10:44 am April 9th, 2014

Hello Scott. Rebound insomnia is a symptom of Ambien withdrawal and can take a few days to resolve. I’d suggest that you consult with a sleep specialist to be sure that lifestyle changes: diet, exercise, meditation…are optimized to ensure successful sleeping. But, the period of withdrawal will pass…just make sure that you have some strategies on hand.

2:46 am August 28th, 2014

If I quit taking abien, could I have chest pains?

2:02 pm September 1st, 2014

Hi John. When withdrawing from Ambien some individuals experience chest pains. This severe discomfort in the chest is usually caused by not enough oxygen going to the heart because of narrowing of the blood vessels or spasms.

4:04 pm September 12th, 2014

Is it true that withdrawal effects can start as soon as 4 hours after the last dose wears off? I take 5-10mg at night, say at 11pm, so it should wear off by about 9am at the latest meaning that withdrawal effects could start as soon as 1pm? That just doesn’t seem right to me. It would mean that every person prescribed this medication for the sole purpose it’s marketed for would be succeptible to withdrawal symptoms every day, No?
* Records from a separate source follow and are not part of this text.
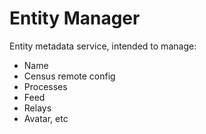 # Entity Manager

Entity metadata service, intended to manage:
- Name
- Census remote config
- Processes
- Feed
- Relays
- Avatar, etc

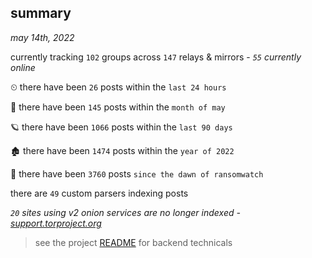 
## summary
_may 14th, 2022_

currently tracking `102` groups across `147` relays & mirrors - _`55` currently online_

⏲ there have been `26` posts within the `last 24 hours`

🦈 there have been `145` posts within the `month of may`

🪐 there have been `1066` posts within the `last 90 days`

🏚 there have been `1474` posts within the `year of 2022`

🦕 there have been `3760` posts `since the dawn of ransomwatch`

there are `49` custom parsers indexing posts

_`20` sites using v2 onion services are no longer indexed - [support.torproject.org](https://support.torproject.org/onionservices/v2-deprecation/)_

> see the project [README](https://github.com/thetanz/ransomwatch#ransomwatch--) for backend technicals
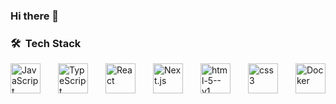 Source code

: ### Hi there 👋

### 🛠 &nbsp;Tech Stack
<div style="width: 100%; display: flex; aligin-items: center; justify-content: space-between;">
  <img width="48" height="48" src="https://img.icons8.com/color/48/javascript--v1.png" alt="JavaScript" title="JavaScript"/>
  <img width="48" height="48" src="https://img.icons8.com/color/48/typescript.png" alt="TypeScript"  title="TypeScript"/>
  <img width="48" height="48" src="https://img.icons8.com/color/48/react-native.png" alt="React"  title="React"/>
  <img width="48" height="48" src="https://img.icons8.com/color/48/nextjs.png" alt="Next.js" title="Next.js"/>
  <img width="48" height="48" src="https://img.icons8.com/color/48/html-5--v1.png" alt="html-5--v1" title="HTML"/>
  <img width="48" height="48" src="https://img.icons8.com/color/48/css3.png" alt="css3" title="CSS"/>
  <img width="48" height="48" src="https://img.icons8.com/color/48/docker.png" alt="Docker"  title="Docker"/>
</div>



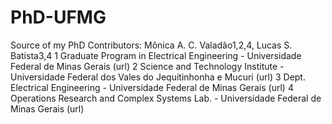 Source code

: # PhD-UFMG
Source of my PhD
Contributors: Mônica A. C. Valadão1,2,4, Lucas S. Batista3,4
1 Graduate Program in Electrical Engineering - Universidade Federal de Minas Gerais (url)
2 Science and Technology Institute - Universidade Federal dos Vales do Jequitinhonha e Mucuri (url)
3 Dept. Electrical Engineering - Universidade Federal de Minas Gerais (url)
4 Operations Research and Complex Systems Lab. - Universidade Federal de Minas Gerais (url)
No wonder I’ve felt like shit everyday for the past five years if that’s the case.

D @Jack
6:39 am October 26th, 2014

I’ve been on Ambien for a couple years now and quit cold turkey a few days ago. I’ve been experiencing daytime withdrawal symptoms since shortly after I started Ambien and the only relief I have from the symptoms is for a few hours that starts about two hours after taking it each night. I think that it affects everyone differently but for some of us, YES, definitely, there are horrible side effects from this medication but I continued to take it because it is the only way that I could get sleep as I’ve also had severe insomnia for over a decade. I am averaging 3-5 hours of sleep right now even though i am miserable having quit cold turkey but the 3-5 is still more than I was getting before I started on the Ambien. I’ve decided being in an almost constant state of withdrawal is not worth predictable sleep so hopefully I can keep from taking it again despite the insomnia and feeling pretty bad and stop having withdrawal every day. Its a hard choice, having to choose between sleep or withdrawal symptoms.
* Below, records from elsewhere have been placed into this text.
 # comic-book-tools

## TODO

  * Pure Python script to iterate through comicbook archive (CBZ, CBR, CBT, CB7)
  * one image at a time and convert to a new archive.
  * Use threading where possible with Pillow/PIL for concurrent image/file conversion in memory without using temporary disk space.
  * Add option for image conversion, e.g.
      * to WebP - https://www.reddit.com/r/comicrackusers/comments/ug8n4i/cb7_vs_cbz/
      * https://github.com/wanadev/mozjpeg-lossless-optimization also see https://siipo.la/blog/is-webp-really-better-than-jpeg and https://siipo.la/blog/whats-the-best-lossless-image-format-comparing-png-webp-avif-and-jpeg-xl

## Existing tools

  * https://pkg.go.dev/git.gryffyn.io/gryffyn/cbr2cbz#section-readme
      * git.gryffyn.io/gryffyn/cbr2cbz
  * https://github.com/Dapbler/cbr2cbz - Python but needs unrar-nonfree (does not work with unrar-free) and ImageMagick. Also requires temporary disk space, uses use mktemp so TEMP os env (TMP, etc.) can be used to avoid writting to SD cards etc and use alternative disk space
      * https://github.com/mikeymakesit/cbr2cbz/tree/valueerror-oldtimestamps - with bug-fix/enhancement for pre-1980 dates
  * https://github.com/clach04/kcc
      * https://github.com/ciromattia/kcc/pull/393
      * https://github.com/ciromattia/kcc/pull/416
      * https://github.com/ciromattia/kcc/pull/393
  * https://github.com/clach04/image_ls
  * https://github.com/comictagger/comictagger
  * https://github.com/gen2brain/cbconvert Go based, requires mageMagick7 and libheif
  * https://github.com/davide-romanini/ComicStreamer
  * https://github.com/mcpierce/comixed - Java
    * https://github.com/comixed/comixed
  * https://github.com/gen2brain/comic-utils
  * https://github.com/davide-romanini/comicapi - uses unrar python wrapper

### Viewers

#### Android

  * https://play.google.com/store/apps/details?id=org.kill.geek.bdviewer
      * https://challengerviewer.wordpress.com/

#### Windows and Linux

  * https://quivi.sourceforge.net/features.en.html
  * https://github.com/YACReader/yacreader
8:45 am November 1st, 2014

I have had severe withdrawals from Ambien due to the incompetence of the prescriber and/or the pharmacy. I have been trying to get my prescription filled for over two weeks. My doctors’ office says they’ve had no request from my pharmacy and the pharmacy claims they get no response from the doctors’ office. I’ve experienced horrible insomnia, body pain, and nausea with severe headaches and brain fog. It’s been over ten days since my last dose of 12.5 mg. I have been taking it for nearly four years, beginning at 10 mg, with the increase to 12.5 mg just six to eight months ago.
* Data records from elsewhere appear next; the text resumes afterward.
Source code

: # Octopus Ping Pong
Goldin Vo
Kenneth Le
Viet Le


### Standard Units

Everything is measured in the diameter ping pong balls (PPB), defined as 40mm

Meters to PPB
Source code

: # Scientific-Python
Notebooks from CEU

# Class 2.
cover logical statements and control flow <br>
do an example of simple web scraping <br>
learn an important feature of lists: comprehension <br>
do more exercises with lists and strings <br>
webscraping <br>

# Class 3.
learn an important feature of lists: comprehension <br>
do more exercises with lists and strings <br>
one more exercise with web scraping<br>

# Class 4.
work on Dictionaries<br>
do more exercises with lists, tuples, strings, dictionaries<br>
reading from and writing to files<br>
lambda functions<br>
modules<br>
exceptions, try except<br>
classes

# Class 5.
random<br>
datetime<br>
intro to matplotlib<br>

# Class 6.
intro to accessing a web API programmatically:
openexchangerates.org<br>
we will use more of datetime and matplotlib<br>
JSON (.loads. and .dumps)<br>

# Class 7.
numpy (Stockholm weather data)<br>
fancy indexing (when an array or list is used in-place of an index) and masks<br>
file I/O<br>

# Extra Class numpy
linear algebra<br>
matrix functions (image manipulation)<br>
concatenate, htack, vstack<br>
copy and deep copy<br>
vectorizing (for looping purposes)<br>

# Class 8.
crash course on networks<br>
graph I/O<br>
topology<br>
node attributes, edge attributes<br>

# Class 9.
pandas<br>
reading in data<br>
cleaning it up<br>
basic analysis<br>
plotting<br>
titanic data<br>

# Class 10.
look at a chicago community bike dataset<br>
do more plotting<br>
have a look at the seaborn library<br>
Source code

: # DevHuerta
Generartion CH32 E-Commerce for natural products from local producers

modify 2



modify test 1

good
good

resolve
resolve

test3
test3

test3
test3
8:13 pm November 29th, 2014

I quit high doses of ambien cold turkey 4 days ago. The 1st day was extremely bad. Almost went to the ER but didn’t. Day 2 was bad but nothing like day 1. Finally slept yesterday and today I feel normal. If you don’t have to go cold turkey then DON’T. Tremers and panic were the worst withdrawal symptoms for me. I’ve worked 3rd shift for 10 years and have serious insomnia, used 10mg to 100mg daily for a year. Glad its over, never again.